Puasa, Korupsi itu Kere(n)

Ilustrasi

Oleh Thamrin Sonata

KORUPSI itu maling uang rakyat sekaligus merapoknya. Dan itu, tak mengenal siapa dari golongannya dan kapan waktunya. Jiwanya memang di situ: berkilat-kilat (hijau) matanya apabila melihat uang merah – nominal paling besar uang kertas di negeri ini. Meski bisa juga simbol tokoh besar dalam bentuk dollar.

Perihal kapan waktunya, termasuk ketika pengerat tikus uang ini tak mengenal bulan apa. Saat ajaran dan sekaligus larangan untuk menjaga kesucian dari perbuatan nista. Nista! Kok berani-beraninya merampok uang bukan miliknya di bulan puasa.
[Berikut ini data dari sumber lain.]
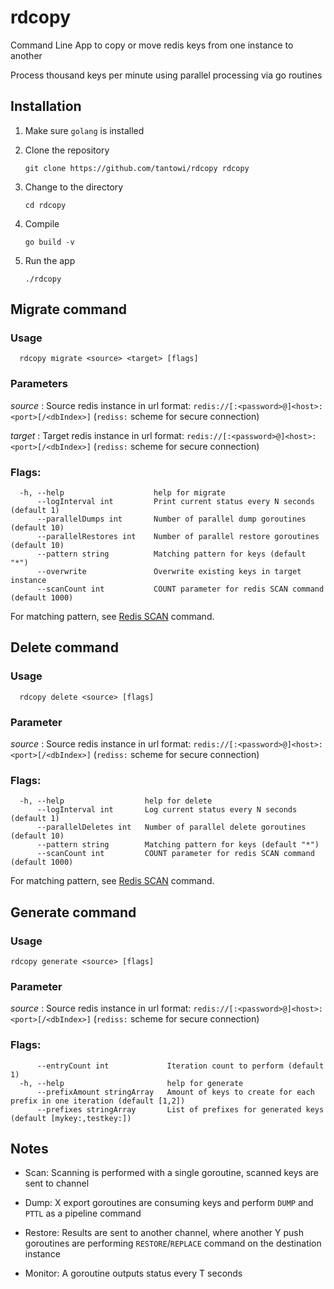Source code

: # rdcopy

Command Line App to copy or move redis keys from one instance to another

Process thousand keys per minute using parallel processing via go routines


## Installation

1. Make sure `golang` is installed

2. Clone the repository
   
   `git clone https://github.com/tantowi/rdcopy rdcopy`

4. Change to the directory
   
   `cd rdcopy`

6. Compile
   
   `go build -v`

8. Run the app
   
   `./rdcopy`
   

## Migrate command

### Usage

```
  rdcopy migrate <source> <target> [flags]
```

### Parameters

*source* : Source redis instance in url format: `redis://[:<password>@]<host>:<port>[/<dbIndex>]` (`rediss:` scheme for secure connection)

*target* : Target redis instance in url format: `redis://[:<password>@]<host>:<port>[/<dbIndex>]` (`rediss:` scheme for secure connection)


### Flags:

```
  -h, --help                    help for migrate
      --logInterval int         Print current status every N seconds (default 1)
      --parallelDumps int       Number of parallel dump goroutines (default 10)
      --parallelRestores int    Number of parallel restore goroutines (default 10)
      --pattern string          Matching pattern for keys (default "*")
      --overwrite               Overwrite existing keys in target instance
      --scanCount int           COUNT parameter for redis SCAN command (default 1000)
```

For matching pattern, see [Redis SCAN](https://redis.io/commands/scan) command.

## Delete command

### Usage

```
  rdcopy delete <source> [flags]
```

### Parameter

*source* : Source redis instance in url format: `redis://[:<password>@]<host>:<port>[/<dbIndex>]` (`rediss:` scheme for secure connection)

### Flags:

```
  -h, --help                  help for delete
      --logInterval int       Log current status every N seconds (default 1)
      --parallelDeletes int   Number of parallel delete goroutines (default 10)
      --pattern string        Matching pattern for keys (default "*")
      --scanCount int         COUNT parameter for redis SCAN command (default 1000)
```

For matching pattern, see [Redis SCAN](https://redis.io/commands/scan) command.


## Generate command

### Usage

```
rdcopy generate <source> [flags]
```

### Parameter

*source* : Source redis instance in url format: `redis://[:<password>@]<host>:<port>[/<dbIndex>]` (`rediss:` scheme for secure connection)

### Flags:

```
      --entryCount int             Iteration count to perform (default 1)
  -h, --help                       help for generate
      --prefixAmount stringArray   Amount of keys to create for each prefix in one iteration (default [1,2])
      --prefixes stringArray       List of prefixes for generated keys (default [mykey:,testkey:])
```

## Notes

- Scan: Scanning is performed with a single goroutine, scanned keys are sent to channel

- Dump: X export goroutines are consuming keys and perform `DUMP` and `PTTL` as a pipeline command

- Restore: Results are sent to another channel, where another Y push goroutines are performing `RESTORE`/`REPLACE` command on the destination instance

- Monitor: A goroutine outputs status every T seconds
Sekarang, mau bilang apa? Kalau ia tertangkap tangan alias Operasi Tangkap Tangan (OTT) oleh KPK. Yang boleh jadi jiwa pengeratnya memang di situ. Dan bukan ia saja. yang kebetulan maunya disebut orang terhormat sebagai wakil rakyat. Atau cumalah seorang pencatat (panitera) perkara hukum yang semestinya tidak susah-susah amat mengerjakannya. Kecuali, boleh jadi, ia sudah satu geng dengan atasannya. Lha, ndak kapok-kapok seorang panitera main curang. Sementara temannya, (Royani) seorang sopir di lingkungan MA ndak ketahuan rimbanya. Lembaga terhormat ini seperti ingin melindungi sopir maling itu.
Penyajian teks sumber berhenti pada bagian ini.